Eccoci qui, adesso, a guardare Di Maio e Salvini inseguiti dai cronisti per le strade di Roma tra un incrocio e l’altro, contemplando il piccolo capolavoro che Berlusconi è riuscito ad immaginare per poter garantire l’unità del Centrodestra e l’esclusione di Forza Italia dalla maggioranza. Lo stesso Sergio Mattarella, che auspicava una soluzione politica, si troverà tra pochi giorni inevitabilmente come terzo protagonista, incaricato di aiutare e correggere, se servirà, la costruzione di questo esecutivo nuovo, sotto ogni punto di vista, con il sollievo di poter tornare a fare normalmente il presidente della Repubblica tra poche settimane.

Certo, la sinistra ha subito richiamato l’opinione pubblica sul rischio per questo esecutivo giallo-verde, capeggiato dai leader di due movimenti populisti, sovranisti, regressivi e antieuropei, come loro amano dire. Proviamo a ragionare diversamente, per una volta. Vale in questo caso, infatti, quanto disse Indro Montanelli a proposito di Berlusconi nel 1994: piaccia o no occorre vaccinarsi, assumendo piccole quantità virali, per salvarsi perfino da un’epidemia ritenuta pericolosa.

La prima sfida del governo Lega-M5S è esattamente sconfessare l’idola tribus: dimostrare che non si tratta di un’anomalia patologica, ma di due progetti politici nati per contrastare la gestione delle istituzioni, e non le istituzioni stesse. Essi devono adesso guidare lo Stato, e benissimo, supportati dalla consapevolezza che ambedue hanno fatto personalmente di tutto per essere a questo punto, e forse anche per esserci insieme.

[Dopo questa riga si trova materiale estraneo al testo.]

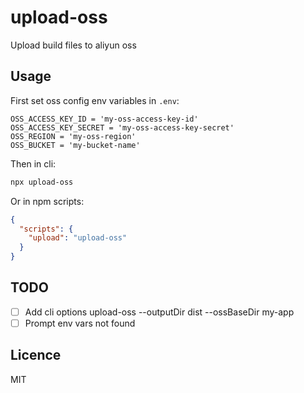 # upload-oss

Upload build files to aliyun oss

## Usage

First set oss config env variables in `.env`:

``` env
OSS_ACCESS_KEY_ID = 'my-oss-access-key-id'
OSS_ACCESS_KEY_SECRET = 'my-oss-access-key-secret'
OSS_REGION = 'my-oss-region'
OSS_BUCKET = 'my-bucket-name'
```

Then in cli:

``` bash
npx upload-oss
```

Or in npm scripts:

``` json
{
  "scripts": {
    "upload": "upload-oss"
  }
}
```

## TODO

- [ ] Add cli options upload-oss --outputDir dist --ossBaseDir my-app
- [ ] Prompt env vars not found

## Licence

MIT
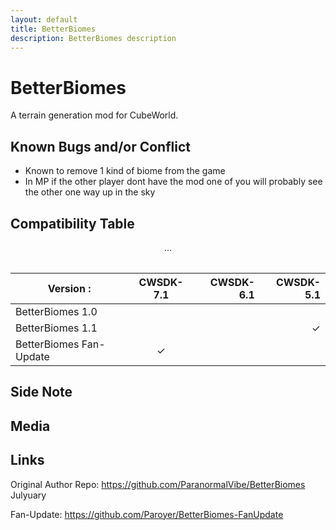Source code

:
 ```yaml
---
layout: default
title: BetterBiomes
description: BetterBiomes description
---
```


# BetterBiomes

A terrain generation mod for CubeWorld.

## Known Bugs and/or Conflict

- Known to remove 1 kind of biome from the game
- In MP if the other player dont have the mod one of you will probably see the other one way up in the sky

## Compatibility Table
  
  <div style="text-align:center;">
    <table>
      ...
    </table>
  </div>  
  
| Version :              | CWSDK-7.1    | CWSDK-6.1 | CWSDK-5.1  |
| -----------              |:-------------:| ----------:| ----------:|
| BetterBiomes 1.0         |               |            |            |
| BetterBiomes 1.1       |               |            |  &#10003; |
| BetterBiomes Fan-Update | 	&#10003;    |            |            |

## Side Note

## Media

## Links

Original Author Repo: https://github.com/ParanormalVibe/BetterBiomes Julyuary

Fan-Update: https://github.com/Paroyer/BetterBiomes-FanUpdate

Il secondo snodo è legato, invece, al come produrre un governo che passi il vaglio severo del Quirinale. Fin qui la linea è quella giusta, ossia privilegiare il programma e non i nomi, e trovare una ridotta contrattuale che possa, al contempo, far mantenere trasparenti le rispettive identità elettorali, rendendo però anche fattibile e comprensibile la coabitazione tra di esse in un’unica squadra.

Difficile, si dirà, ma non impossibile. Si tratta, in ogni caso, dell’apertura di un periodo estremamente stimolante della nostra storia, il quale, comunque andranno le cose, può innovare molto, specialmente sul piano degli stili e dei modi di essere, non dominati più dalla volontà individuale di potenza ma dalla semplicità naturale dei comportamenti.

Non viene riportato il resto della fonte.